22 celdas en Nuremberg es el título de uno de los dos libros centrados en su experiencia de aquel año. El otro, El Caso de Rudolf Hess. De todos sus pacientes fue el primero con el que establecería una relación inusual entre psiquiatra y paciente. Para Kelley, Hermann Goering era “encantador, locuaz e imaginativo”, según podía desprenderse de las respuestas que este daba a las imágenes abstractas pero el doctor no podía perder esta oportunidad única de estudiar casos únicos y aplicó las pruebas a los veintidós encausados. Goering adicto a la para codeína desde los años treinta en que la usaba como sustituto de la morfina para luchar contra el dolor y contra el cansancio llegó a la prisión con un cargamento de más de cuatro mil pastillas. Tras las visitas de Kelley que apeló a su amor propio y a su orgullo, ambos casi desvanecidos tras la derrota (“¿Cómo no va a poder vivir sin analgésicos un líder del pueblo alemán, cuando millones de hombres débiles lo hacen?”), logró que superara su adicción.

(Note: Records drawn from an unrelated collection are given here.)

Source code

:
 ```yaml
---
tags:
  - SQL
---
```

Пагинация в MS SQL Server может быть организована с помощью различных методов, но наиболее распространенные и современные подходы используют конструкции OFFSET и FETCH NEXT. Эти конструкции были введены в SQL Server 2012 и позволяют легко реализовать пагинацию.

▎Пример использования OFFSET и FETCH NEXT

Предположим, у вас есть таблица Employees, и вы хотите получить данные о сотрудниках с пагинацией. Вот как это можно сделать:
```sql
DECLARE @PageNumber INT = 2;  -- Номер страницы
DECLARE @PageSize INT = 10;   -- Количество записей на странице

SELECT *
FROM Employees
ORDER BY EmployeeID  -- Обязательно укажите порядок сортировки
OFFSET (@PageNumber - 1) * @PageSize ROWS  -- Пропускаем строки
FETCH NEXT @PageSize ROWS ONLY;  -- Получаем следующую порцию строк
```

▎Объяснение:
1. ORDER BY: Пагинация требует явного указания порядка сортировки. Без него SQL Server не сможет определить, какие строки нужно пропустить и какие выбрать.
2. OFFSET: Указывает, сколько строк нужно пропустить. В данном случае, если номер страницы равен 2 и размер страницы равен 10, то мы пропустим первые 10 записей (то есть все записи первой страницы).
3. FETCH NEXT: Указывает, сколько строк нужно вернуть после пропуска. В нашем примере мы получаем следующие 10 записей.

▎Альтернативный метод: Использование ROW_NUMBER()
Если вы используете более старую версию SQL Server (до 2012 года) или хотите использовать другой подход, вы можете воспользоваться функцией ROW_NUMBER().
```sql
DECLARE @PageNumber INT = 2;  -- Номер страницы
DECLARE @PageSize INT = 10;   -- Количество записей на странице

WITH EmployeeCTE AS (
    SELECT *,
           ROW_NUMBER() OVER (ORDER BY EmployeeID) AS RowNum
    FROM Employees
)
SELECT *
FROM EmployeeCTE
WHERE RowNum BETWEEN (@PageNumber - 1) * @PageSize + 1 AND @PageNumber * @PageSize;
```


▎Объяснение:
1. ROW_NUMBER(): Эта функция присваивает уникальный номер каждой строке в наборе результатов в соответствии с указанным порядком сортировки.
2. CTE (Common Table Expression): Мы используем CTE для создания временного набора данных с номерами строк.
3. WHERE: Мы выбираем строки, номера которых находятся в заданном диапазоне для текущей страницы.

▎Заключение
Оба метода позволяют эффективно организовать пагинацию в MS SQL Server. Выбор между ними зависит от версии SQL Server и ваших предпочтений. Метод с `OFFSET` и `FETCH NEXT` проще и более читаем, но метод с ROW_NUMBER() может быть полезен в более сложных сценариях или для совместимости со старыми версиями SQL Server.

El veredicto de Kelley sobre el alemán reflejaba la realidad a pesar de los estrechos lazos que se habían creado entre los dos. “Narcisista, emocionalmente inestable, cínico y fatalmente místico (…) pero básicamente normal”, decía el informe sobre Goering que fue trasladado a la ciudad de Nuremberg para ser enjuiciado ya que no tenía ninguna enfermedad mental que así lo impidiera. Kelley viajó con él para seguir indagando en su personalidad, en su mente y, sobre todo, con la intención de descubrir si había algún patrón psicológico común a los altos mandos del Tercer Reich. Al final de sus días, Goering, quiso despedirse del único amigo que le quedaba. Quiso regalar un gran anillo que llevaba a Kelley que lo rechazó, aunque sí aceptó una fotografía dedicada que conservó siempre. Goering terminaría suicidándose mordiendo una cápsula de cianuro.
“Lamento su partida de Nuremberg al igual que hacen el resto de los camaradas encarcelados conmigo. Le agradezco su comportamiento humano y también su intento por comprender nuestras razones.”
En la última fiesta de nochevieja a la que acudió Kelley contó uno de los invitados “estaba en su habitual estado de ánimo jovial”. El primer día de enero de 1958, tras una quemadura leve en la cocina de su casa, subió lleno de furia las escaleras, cerró la puerta del dormitorio del que saldría apenas unos segundos después y, frente a su esposa, su hijo y su propio padre ingeriría una cápsula de cianuro que nadie supo, ni sabe todavía, de dónde había salido. Falleció casi en el acto.
Que la muerte de Kelley resultara inexplicable hasta para sus propios familiares está resumida perfectamente en las palabras de una de las pocas entrevistas que Alice-Vivienne Kelley, su viuda, concediera: “No sé qué le pasó al final. Nunca supe el porqué. Ni siquiera estaba triste. Arranqué de mi mente lo que pasó. Ni siquiera quiero intentar recordarlo”.